Già prima della guerra, in alcune regioni periferiche erano nati movimenti locali contro discariche, deforestazioni e progetti industriali inquinanti. Oggi, nonostante i rischi, alcuni attivisti continuano la loro battaglia attraverso iniziative di pulizia e tutela del verde urbano e progetti di riciclo.

Non a caso, tra il 2023 e il 2024, le proteste ambientali sono state le più diffuse dopo quelle contro la guerra: segno che la difesa dell’ambiente resta un atto di ribellione importante in un Paese dove è stata soffocata qualsiasi altra forma di dissenso.

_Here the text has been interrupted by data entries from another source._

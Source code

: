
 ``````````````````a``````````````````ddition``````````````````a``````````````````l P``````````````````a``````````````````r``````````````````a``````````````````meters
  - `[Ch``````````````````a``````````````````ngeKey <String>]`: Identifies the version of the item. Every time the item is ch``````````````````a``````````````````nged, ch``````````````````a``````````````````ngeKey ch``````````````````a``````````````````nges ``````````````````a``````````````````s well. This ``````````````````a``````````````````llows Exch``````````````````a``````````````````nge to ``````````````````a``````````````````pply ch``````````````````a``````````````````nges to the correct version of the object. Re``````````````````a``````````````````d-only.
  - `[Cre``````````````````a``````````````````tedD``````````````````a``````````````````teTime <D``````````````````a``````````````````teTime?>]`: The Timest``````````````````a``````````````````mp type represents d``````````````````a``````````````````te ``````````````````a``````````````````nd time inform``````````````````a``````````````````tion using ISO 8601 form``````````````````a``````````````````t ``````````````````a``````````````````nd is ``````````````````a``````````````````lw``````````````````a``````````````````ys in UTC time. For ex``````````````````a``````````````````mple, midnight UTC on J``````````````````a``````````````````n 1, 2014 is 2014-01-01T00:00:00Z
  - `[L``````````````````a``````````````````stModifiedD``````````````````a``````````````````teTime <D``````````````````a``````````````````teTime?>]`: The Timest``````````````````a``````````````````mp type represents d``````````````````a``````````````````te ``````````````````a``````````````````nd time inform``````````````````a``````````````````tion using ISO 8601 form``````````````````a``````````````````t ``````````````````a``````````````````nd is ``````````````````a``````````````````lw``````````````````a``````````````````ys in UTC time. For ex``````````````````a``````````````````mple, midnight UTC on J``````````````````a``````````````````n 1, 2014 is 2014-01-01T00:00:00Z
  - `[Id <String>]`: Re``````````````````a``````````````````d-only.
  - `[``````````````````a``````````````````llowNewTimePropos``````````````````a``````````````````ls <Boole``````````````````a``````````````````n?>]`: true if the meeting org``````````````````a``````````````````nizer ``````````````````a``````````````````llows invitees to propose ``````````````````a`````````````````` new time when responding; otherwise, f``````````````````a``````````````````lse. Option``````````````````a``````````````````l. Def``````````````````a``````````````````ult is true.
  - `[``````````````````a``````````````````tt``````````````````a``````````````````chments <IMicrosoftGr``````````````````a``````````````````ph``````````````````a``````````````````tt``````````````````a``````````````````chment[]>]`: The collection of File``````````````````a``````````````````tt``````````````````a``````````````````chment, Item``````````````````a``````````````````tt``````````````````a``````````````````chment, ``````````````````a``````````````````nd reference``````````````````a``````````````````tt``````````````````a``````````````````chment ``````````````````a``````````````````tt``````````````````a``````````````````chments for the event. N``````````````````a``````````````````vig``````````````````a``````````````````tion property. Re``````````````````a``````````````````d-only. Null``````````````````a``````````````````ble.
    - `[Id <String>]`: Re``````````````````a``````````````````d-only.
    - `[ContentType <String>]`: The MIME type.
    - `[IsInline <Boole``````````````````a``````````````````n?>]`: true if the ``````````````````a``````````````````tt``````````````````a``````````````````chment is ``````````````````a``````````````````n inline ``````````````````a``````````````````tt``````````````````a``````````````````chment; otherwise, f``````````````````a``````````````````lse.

“La Russia è precipitata in una sanguinosa economia di guerra, alimentata dai combustibili fossili e dalla propaganda – ha dichiarato Mads Christensen, direttore di Greenpeace International –. Tuttavia, un giornalismo determinato può ancora rompere il silenzio. Ed è proprio per questo che è fondamentale continuare a raccontare la Russia: non solo per svelare la devastazione ambientale causata dalla violenza e dalla corruzione del regime, ma anche per testimoniare che Greenpeace, insieme a milioni di persone, non ha alcuna intenzione di farsi mettere a tacere”.

“La crisi climatica potrà essere contenuta solo se la Russia, con le sue elevate emissioni di CO₂ e i suoi vasti giacimenti, sarà inclusa negli sforzi globali di mitigazione – ha detto Anna Jerzak a LifeGate. Il passaggio dal modello estrattivista e dipendente dai combustibili fossili verso un’economia sostenibile e diversificata è fondamentale non solo per il futuro della Russia, ma anche per la lotta globale contro la crisi climatica”.